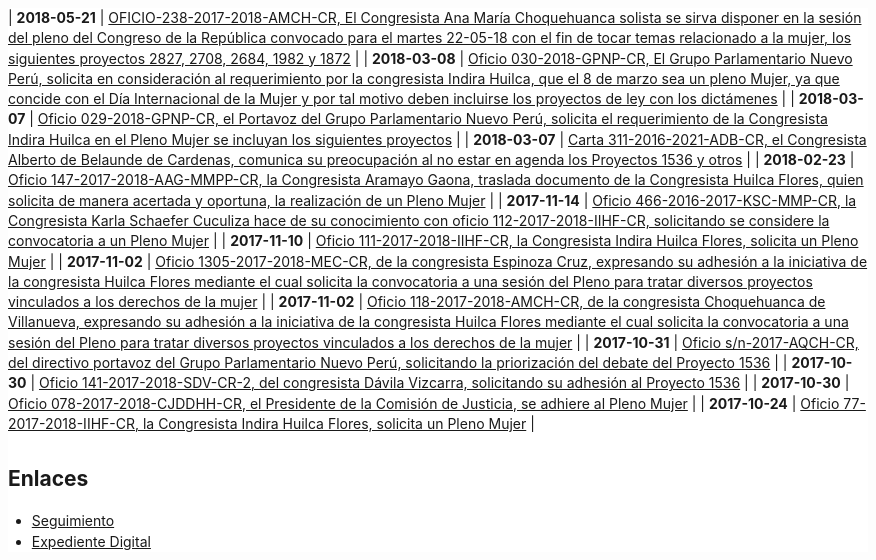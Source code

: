 | **2018-05-21** | [OFICIO-238-2017-2018-AMCH-CR, El Congresista Ana María Choquehuanca solista se sirva disponer en la sesión del pleno del Congreso de la República convocado para el martes 22-05-18 con el fin de tocar temas relacionado a la mujer, los siguientes proyectos 2827, 2708, 2684, 1982 y 1872](http://www.leyes.congreso.gob.pe/Documentos/2016_2021/Oficios/Congresistas/OFICIO-238-2017-2018-AMCH-CR.pdf) |
| **2018-03-08** | [Oficio 030-2018-GPNP-CR, El Grupo Parlamentario Nuevo Perú, solicita en consideración al requerimiento por la congresista Indira Huilca, que el 8 de marzo sea un pleno Mujer, ya que concide con el Día Internacional de la Mujer y por tal motivo deben incluirse los proyectos de ley con los dictámenes](http://www.leyes.congreso.gob.pe/Documentos/2016_2021/Oficios/Congresistas/OFICIO-030-2018-GPN-CR.PDF) |
| **2018-03-07** | [Oficio 029-2018-GPNP-CR, el Portavoz del Grupo Parlamentario Nuevo Perú, solicita el requerimiento de la Congresista Indira Huilca en el Pleno Mujer se incluyan los siguientes proyectos](http://www.leyes.congreso.gob.pe/Documentos/2016_2021/Oficios/Grupos_Parlamentarios/OFICIO-029-2018-GPNP-CR.pdf) |
| **2018-03-07** | [Carta 311-2016-2021-ADB-CR, el Congresista Alberto de Belaunde de Cardenas, comunica su preocupación al no estar en agenda los Proyectos 1536 y otros](http://www.leyes.congreso.gob.pe/Documentos/2016_2021/Oficios/Congresistas/OFICIO-311-20162021-ADB-CR.pdf) |
| **2018-02-23** | [Oficio 147-2017-2018-AAG-MMPP-CR, la Congresista Aramayo Gaona, traslada documento de la Congresista Huilca Flores, quien solicita de manera acertada y oportuna, la realización de un Pleno Mujer](http://www.leyes.congreso.gob.pe/Documentos/2016_2021/Oficios/Congresistas/OFICIO-147-2017-2018-AAG-MMPP-CR.pdf) |
| **2017-11-14** | [Oficio 466-2016-2017-KSC-MMP-CR, la Congresista Karla Schaefer Cuculiza hace de su conocimiento con oficio 112-2017-2018-IIHF-CR, solicitando se considere la convocatoria a un Pleno Mujer](http://www.leyes.congreso.gob.pe/Documentos/2016_2021/Oficios/Congresistas/OFICIO-466-2016-2017-KSC-MMP-CR.pdf) |
| **2017-11-10** | [Oficio 111-2017-2018-IIHF-CR, la Congresista Indira Huilca Flores, solicita un Pleno Mujer](http://www.leyes.congreso.gob.pe/Documentos/2016_2021/Oficios/Congresistas/OFICIO-111-2017-2018-IIHF-CR.pdf) |
| **2017-11-02** | [Oficio 1305-2017-2018-MEC-CR, de la congresista Espinoza Cruz, expresando su adhesión a la iniciativa de la congresista Huilca Flores mediante el cual solicita la convocatoria a una sesión del Pleno para tratar diversos proyectos vinculados a los derechos de la mujer](http://www.leyes.congreso.gob.pe/Documentos/2016_2021/Oficios/Congresistas/OFICIO-1305-2017-MEC-CR.PDF) |
| **2017-11-02** | [Oficio 118-2017-2018-AMCH-CR, de la congresista Choquehuanca de Villanueva, expresando su adhesión a la iniciativa de la congresista Huilca Flores mediante el cual solicita la convocatoria a una sesión del Pleno para tratar diversos proyectos vinculados a los derechos de la mujer](http://www.leyes.congreso.gob.pe/Documentos/2016_2021/Adhesiones/Proyectos_de_Ley/OFICIO-118-2017-2018-AMCH-CR.pdf) |
| **2017-10-31** | [Oficio s/n-2017-AQCH-CR, del directivo portavoz del Grupo Parlamentario Nuevo Perú, solicitando la priorización del debate del Proyecto 1536](http://www.leyes.congreso.gob.pe/Documentos/2016_2021/Oficios/Grupos_Parlamentarios/OFICIO-S-N-2017-AQCH-CR.pdf) |
| **2017-10-30** | [Oficio 141-2017-2018-SDV-CR-2, del congresista Dávila Vizcarra, solicitando su adhesión al Proyecto 1536](http://www.leyes.congreso.gob.pe/Documentos/2016_2021/Adhesiones/Proyectos_de_Ley/OFICIO-141-2017-2018-SDV-CR-2..PDF) |
| **2017-10-30** | [Oficio 078-2017-2018-CJDDHH-CR, el Presidente de la Comisión de Justicia, se adhiere al Pleno Mujer](http://www.leyes.congreso.gob.pe/Documentos/2016_2021/Oficios/Comisiones_Ordinarias/OFICIO-078-2017-2018-CJDDHH-CR.pdf) |
| **2017-10-24** | [Oficio 77-2017-2018-IIHF-CR, la Congresista Indira Huilca Flores, solicita un Pleno Mujer](http://www.leyes.congreso.gob.pe/Documentos/2016_2021/Oficios/Congresistas/OFICIO-77-2017-2018-IIHF-CR.pdf) |

## Enlaces 

- [Seguimiento](http://www2.congreso.gob.pe/Sicr/TraDocEstProc/CLProLey2016.nsf/f7fff46988ca05b1052578e100829cc7/e947694cc34732f705258267007eb601?OpenDocument)
- [Expediente Digital](http://www2.congreso.gob.pe/Sicr/TraDocEstProc/CLProLey2016.nsf/f7fff46988ca05b1052578e100829cc7/e947694cc34732f705258267007eb601?OpenDocument&Click=05257FB7005EB655.eb71d0cf91d8294e05256cdf006b5706/$Body/0.1C6C)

________

WORK TO COMPLETE |
The pictures stay out; everything else in the records above must be repeated exactly.

RESPONSE TO THE EXERCISE |
Source code

: | **2018-05-21** | [OFICIO-238-2017-2018-AMCH-CR, El Congresista Ana María Choquehuanca solista se sirva disponer en la sesión del pleno del Congreso de la República convocado para el martes 22-05-18 con el fin de tocar temas relacionado a la mujer, los siguientes proyectos 2827, 2708, 2684, 1982 y 1872](http://www.leyes.congreso.gob.pe/Documentos/2016_2021/Oficios/Congresistas/OFICIO-238-2017-2018-AMCH-CR.pdf) |
| **2018-03-08** | [Oficio 030-2018-GPNP-CR, El Grupo Parlamentario Nuevo Perú, solicita en consideración al requerimiento por la congresista Indira Huilca, que el 8 de marzo sea un pleno Mujer, ya que concide con el Día Internacional de la Mujer y por tal motivo deben incluirse los proyectos de ley con los dictámenes](http://www.leyes.congreso.gob.pe/Documentos/2016_2021/Oficios/Congresistas/OFICIO-030-2018-GPN-CR.PDF) |
| **2018-03-07** | [Oficio 029-2018-GPNP-CR, el Portavoz del Grupo Parlamentario Nuevo Perú, solicita el requerimiento de la Congresista Indira Huilca en el Pleno Mujer se incluyan los siguientes proyectos](http://www.leyes.congreso.gob.pe/Documentos/2016_2021/Oficios/Grupos_Parlamentarios/OFICIO-029-2018-GPNP-CR.pdf) |
| **2018-03-07** | [Carta 311-2016-2021-ADB-CR, el Congresista Alberto de Belaunde de Cardenas, comunica su preocupación al no estar en agenda los Proyectos 1536 y otros](http://www.leyes.congreso.gob.pe/Documentos/2016_2021/Oficios/Congresistas/OFICIO-311-20162021-ADB-CR.pdf) |
| **2018-02-23** | [Oficio 147-2017-2018-AAG-MMPP-CR, la Congresista Aramayo Gaona, traslada documento de la Congresista Huilca Flores, quien solicita de manera acertada y oportuna, la realización de un Pleno Mujer](http://www.leyes.congreso.gob.pe/Documentos/2016_2021/Oficios/Congresistas/OFICIO-147-2017-2018-AAG-MMPP-CR.pdf) |
| **2017-11-14** | [Oficio 466-2016-2017-KSC-MMP-CR, la Congresista Karla Schaefer Cuculiza hace de su conocimiento con oficio 112-2017-2018-IIHF-CR, solicitando se considere la convocatoria a un Pleno Mujer](http://www.leyes.congreso.gob.pe/Documentos/2016_2021/Oficios/Congresistas/OFICIO-466-2016-2017-KSC-MMP-CR.pdf) |
| **2017-11-10** | [Oficio 111-2017-2018-IIHF-CR, la Congresista Indira Huilca Flores, solicita un Pleno Mujer](http://www.leyes.congreso.gob.pe/Documentos/2016_2021/Oficios/Congresistas/OFICIO-111-2017-2018-IIHF-CR.pdf) |
| **2017-11-02** | [Oficio 1305-2017-2018-MEC-CR, de la congresista Espinoza Cruz, expresando su adhesión a la iniciativa de la congresista Huilca Flores mediante el cual solicita la convocatoria a una sesión del Pleno para tratar diversos proyectos vinculados a los derechos de la mujer](http://www.leyes.congreso.gob.pe/Documentos/2016_2021/Oficios/Congresistas/OFICIO-1305-2017-MEC-CR.PDF) |
| **2017-11-02** | [Oficio 118-2017-2018-AMCH-CR, de la congresista Choquehuanca de Villanueva, expresando su adhesión a la iniciativa de la congresista Huilca Flores mediante el cual solicita la convocatoria a una sesión del Pleno para tratar diversos proyectos vinculados a los derechos de la mujer](http://www.leyes.congreso.gob.pe/Documentos/2016_2021/Adhesiones/Proyectos_de_Ley/OFICIO-118-2017-2018-AMCH-CR.pdf) |
| **2017-10-31** | [Oficio s/n-2017-AQCH-CR, del directivo portavoz del Grupo Parlamentario Nuevo Perú, solicitando la priorización del debate del Proyecto 1536](http://www.leyes.congreso.gob.pe/Documentos/2016_2021/Oficios/Grupos_Parlamentarios/OFICIO-S-N-2017-AQCH-CR.pdf) |
| **2017-10-30** | [Oficio 141-2017-2018-SDV-CR-2, del congresista Dávila Vizcarra, solicitando su adhesión al Proyecto 1536](http://www.leyes.congreso.gob.pe/Documentos/2016_2021/Adhesiones/Proyectos_de_Ley/OFICIO-141-2017-2018-SDV-CR-2..PDF) |
| **2017-10-30** | [Oficio 078-2017-2018-CJDDHH-CR, el Presidente de la Comisión de Justicia, se adhiere al Pleno Mujer](http://www.leyes.congreso.gob.pe/Documentos/2016_2021/Oficios/Comisiones_Ordinarias/OFICIO-078-2017-2018-CJDDHH-CR.pdf) |
| **2017-10-24** | [Oficio 77-2017-2018-IIHF-CR, la Congresista Indira Huilca Flores, solicita un Pleno Mujer](http://www.leyes.congreso.gob.pe/Documentos/2016_2021/Oficios/Congresistas/OFICIO-77-2017-2018-IIHF-CR.pdf) |

## Enlaces 

- [Seguimiento](http://www2.congreso.gob.pe/Sicr/TraDocEstProc/CLProLey2016.nsf/f7fff46988ca05b1052578e100829cc7/e947694cc34732f705258267007eb601?OpenDocument)
- [Expediente Digital](http://www2.congreso.gob.pe/Sicr/TraDocEstProc/CLProLey2016.nsf/f7fff46988ca05b1052578e100829cc7/e947694cc34732f705258267007eb601?OpenDocument&Click=05257FB7005EB655.eb71d0cf91d8294e05256cdf006b5706/$Body/0.1C6C)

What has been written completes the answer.